No annotations are provided, so the description carries the full burden of behavioral disclosure. It states this is a retrieval operation, implying it's read-only, but doesn't clarify permissions, rate limits, error handling, or what information is returned (e.g., fields, format). For a tool with zero annotation coverage, this leaves significant gaps in understanding its behavior.

Agents need to know what a tool does to the world before calling it. Descriptions should go beyond structured annotations to explain consequences.

Conciseness5/5

Is the description appropriately sized, front-loaded, and free of redundancy?

The description is a single, efficient sentence that directly states the tool's purpose without any redundant or unnecessary words. It is appropriately sized and front-loaded, making it easy to understand at a glance.

Shorter descriptions cost fewer tokens and are easier for agents to parse. Every sentence should earn its place.

Completeness3/5

Given the tool's complexity, does the description cover enough for an agent to succeed on first attempt?

Given the tool's low complexity (simple retrieval with 2 parameters) and high schema coverage, the description is minimally adequate. However, with no annotations and no output schema, it fails to fully compensate for missing behavioral and return value details, leaving room for improvement in completeness.

Complex tools with many parameters or behaviors need more documentation. Simple tools need less. This dimension scales expectations accordingly.

Parameters3/5

Does the description clarify parameter syntax, constraints, interactions, or defaults beyond what the schema provides?

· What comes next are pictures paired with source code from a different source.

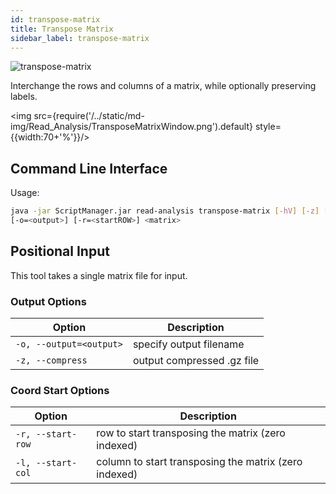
```yaml
---
id: transpose-matrix
title: Transpose Matrix
sidebar_label: transpose-matrix
---
```


![transpose-matrix](/../static/icons/Read_Analysis/TransposeMatrix_square.svg)

Interchange the rows and columns of a matrix, while optionally preserving labels.

<img src={require('/../static/md-img/Read_Analysis/TransposeMatrixWindow.png').default} style={{width:70+'%'}}/> 

## Command Line Interface

Usage:
```bash
java -jar ScriptManager.jar read-analysis transpose-matrix [-hV] [-z] [-l=<startCOL>]
[-o=<output>] [-r=<startROW>] <matrix>
```

## Positional Input

This tool takes a single matrix file for input.


### Output Options

| Option | Description |
| ------ | ----------- |
| `-o, --output=<output>` | specify output filename |
| `-z, --compress` | output compressed .gz file |


### Coord Start Options

| Option | Description |
| ------ | ----------- |
| `-r, --start-row` | row to start transposing the matrix (zero indexed) |
| `-l, --start-col` | column to start transposing the matrix (zero indexed) |

[file-format]:file-formats.md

The input schema has 100% description coverage, with clear documentation for both parameters (boardId and itemId). The description adds no additional semantic context beyond what the schema provides, such as format examples or relationships between parameters. Baseline 3 is appropriate when the schema does the heavy lifting.

Input schemas describe structure but not intent. Descriptions should explain non-obvious parameter relationships and valid value ranges.

Purpose4/5

Does the description clearly state what the tool does and how it differs from similar tools?

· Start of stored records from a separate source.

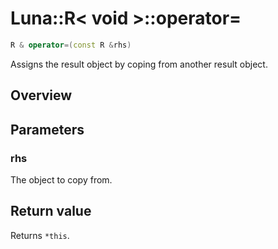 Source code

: # Luna::R< void >::operator=

```c++
R & operator=(const R &rhs)
```

Assigns the result object by coping from another result object. 

## Overview


## Parameters
### rhs
The object to copy from. 

## Return value
Returns `*this`.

The description clearly states the verb 'retrieve' and the resource 'specific card item on a Miro board', making the purpose unambiguous. However, it doesn't explicitly differentiate from sibling tools like 'get-specific-item' or 'get-items-on-board', which could also retrieve card items, so it doesn't reach the highest score.

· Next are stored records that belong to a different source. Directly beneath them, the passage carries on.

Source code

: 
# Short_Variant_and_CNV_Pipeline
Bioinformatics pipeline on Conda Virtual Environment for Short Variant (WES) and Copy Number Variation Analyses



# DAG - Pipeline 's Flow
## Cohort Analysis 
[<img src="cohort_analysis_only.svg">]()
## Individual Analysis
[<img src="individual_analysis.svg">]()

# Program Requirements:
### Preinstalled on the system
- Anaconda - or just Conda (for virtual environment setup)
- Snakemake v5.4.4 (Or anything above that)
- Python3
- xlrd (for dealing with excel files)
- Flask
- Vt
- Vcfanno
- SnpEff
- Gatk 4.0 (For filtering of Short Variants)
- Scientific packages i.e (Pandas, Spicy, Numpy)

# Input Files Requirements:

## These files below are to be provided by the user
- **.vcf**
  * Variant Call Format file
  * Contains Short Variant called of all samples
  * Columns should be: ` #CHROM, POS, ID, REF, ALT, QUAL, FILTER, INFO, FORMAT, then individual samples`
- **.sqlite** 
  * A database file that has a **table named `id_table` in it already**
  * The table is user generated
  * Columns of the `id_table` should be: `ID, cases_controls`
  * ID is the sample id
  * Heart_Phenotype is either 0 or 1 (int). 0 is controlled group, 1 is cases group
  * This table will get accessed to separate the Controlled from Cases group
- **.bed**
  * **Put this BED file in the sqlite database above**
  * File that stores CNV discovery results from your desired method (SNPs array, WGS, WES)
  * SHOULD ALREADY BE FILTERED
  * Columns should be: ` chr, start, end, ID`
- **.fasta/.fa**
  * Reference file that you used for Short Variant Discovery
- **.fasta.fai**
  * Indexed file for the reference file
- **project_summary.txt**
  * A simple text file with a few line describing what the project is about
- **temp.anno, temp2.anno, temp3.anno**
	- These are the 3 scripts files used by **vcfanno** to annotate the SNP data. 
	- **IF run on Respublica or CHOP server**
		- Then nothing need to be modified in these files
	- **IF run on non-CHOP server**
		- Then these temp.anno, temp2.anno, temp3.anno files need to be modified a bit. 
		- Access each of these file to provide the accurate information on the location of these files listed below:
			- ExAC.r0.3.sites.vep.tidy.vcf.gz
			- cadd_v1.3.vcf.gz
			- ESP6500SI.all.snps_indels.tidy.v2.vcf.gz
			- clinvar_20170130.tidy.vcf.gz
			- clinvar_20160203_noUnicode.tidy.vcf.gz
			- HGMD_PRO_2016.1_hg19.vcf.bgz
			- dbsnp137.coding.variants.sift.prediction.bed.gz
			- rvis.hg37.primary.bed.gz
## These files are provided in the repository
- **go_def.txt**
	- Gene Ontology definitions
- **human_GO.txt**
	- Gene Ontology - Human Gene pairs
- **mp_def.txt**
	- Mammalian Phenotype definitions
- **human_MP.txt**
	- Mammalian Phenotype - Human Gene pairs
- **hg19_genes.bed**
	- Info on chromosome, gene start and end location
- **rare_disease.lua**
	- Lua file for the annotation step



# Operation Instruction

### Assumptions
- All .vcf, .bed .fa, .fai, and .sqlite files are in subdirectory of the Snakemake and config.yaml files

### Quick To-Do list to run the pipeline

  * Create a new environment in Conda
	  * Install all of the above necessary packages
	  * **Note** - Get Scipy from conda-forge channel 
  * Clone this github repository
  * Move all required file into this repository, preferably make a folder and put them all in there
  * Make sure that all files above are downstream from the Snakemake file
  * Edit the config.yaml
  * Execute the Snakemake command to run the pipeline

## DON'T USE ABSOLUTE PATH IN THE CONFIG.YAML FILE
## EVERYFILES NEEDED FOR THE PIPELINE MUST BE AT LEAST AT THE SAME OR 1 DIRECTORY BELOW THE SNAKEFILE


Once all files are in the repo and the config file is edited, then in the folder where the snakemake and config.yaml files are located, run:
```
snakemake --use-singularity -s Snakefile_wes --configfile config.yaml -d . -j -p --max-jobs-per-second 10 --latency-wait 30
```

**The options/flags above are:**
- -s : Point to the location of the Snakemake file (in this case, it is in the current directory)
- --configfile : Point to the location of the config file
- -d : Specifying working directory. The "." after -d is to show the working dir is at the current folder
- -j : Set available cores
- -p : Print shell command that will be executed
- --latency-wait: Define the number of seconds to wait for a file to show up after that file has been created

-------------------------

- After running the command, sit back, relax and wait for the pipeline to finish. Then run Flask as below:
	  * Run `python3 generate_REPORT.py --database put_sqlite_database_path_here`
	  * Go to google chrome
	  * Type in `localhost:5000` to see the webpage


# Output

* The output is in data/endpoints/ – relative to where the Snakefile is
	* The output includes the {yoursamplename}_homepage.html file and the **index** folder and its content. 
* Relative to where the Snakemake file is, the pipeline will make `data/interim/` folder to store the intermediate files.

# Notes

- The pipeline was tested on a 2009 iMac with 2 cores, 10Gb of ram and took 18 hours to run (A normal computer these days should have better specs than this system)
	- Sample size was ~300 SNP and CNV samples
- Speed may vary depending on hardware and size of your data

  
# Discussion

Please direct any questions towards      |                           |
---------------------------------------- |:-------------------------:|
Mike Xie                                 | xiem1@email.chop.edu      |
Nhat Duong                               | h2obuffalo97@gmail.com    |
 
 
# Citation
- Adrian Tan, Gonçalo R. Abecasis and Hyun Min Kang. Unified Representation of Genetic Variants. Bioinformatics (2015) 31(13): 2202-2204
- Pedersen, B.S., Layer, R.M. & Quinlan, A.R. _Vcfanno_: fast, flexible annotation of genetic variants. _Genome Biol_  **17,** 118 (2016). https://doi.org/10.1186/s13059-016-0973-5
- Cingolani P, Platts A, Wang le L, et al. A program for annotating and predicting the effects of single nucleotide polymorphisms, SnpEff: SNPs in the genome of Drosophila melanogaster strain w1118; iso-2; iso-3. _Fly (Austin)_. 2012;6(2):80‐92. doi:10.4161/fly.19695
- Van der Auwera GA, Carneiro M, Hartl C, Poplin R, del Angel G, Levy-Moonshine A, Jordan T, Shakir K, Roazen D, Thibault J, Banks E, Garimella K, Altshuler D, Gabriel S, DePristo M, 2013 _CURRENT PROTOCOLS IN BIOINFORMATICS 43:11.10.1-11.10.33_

Agents choose between tools based on descriptions. A clear purpose with a specific verb and resource helps agents select the right tool.

Usage Guidelines2/5

Does the description explain when to use this tool, when not to, or what alternatives exist?

The description provides no guidance on when to use this tool versus alternatives like 'get-specific-item' or 'get-items-on-board', nor does it mention any prerequisites or exclusions. It merely states what the tool does without contextual usage information.

Agents often have multiple tools that could apply. Explicit usage guidance like "use X instead of Y when Z" prevents misuse.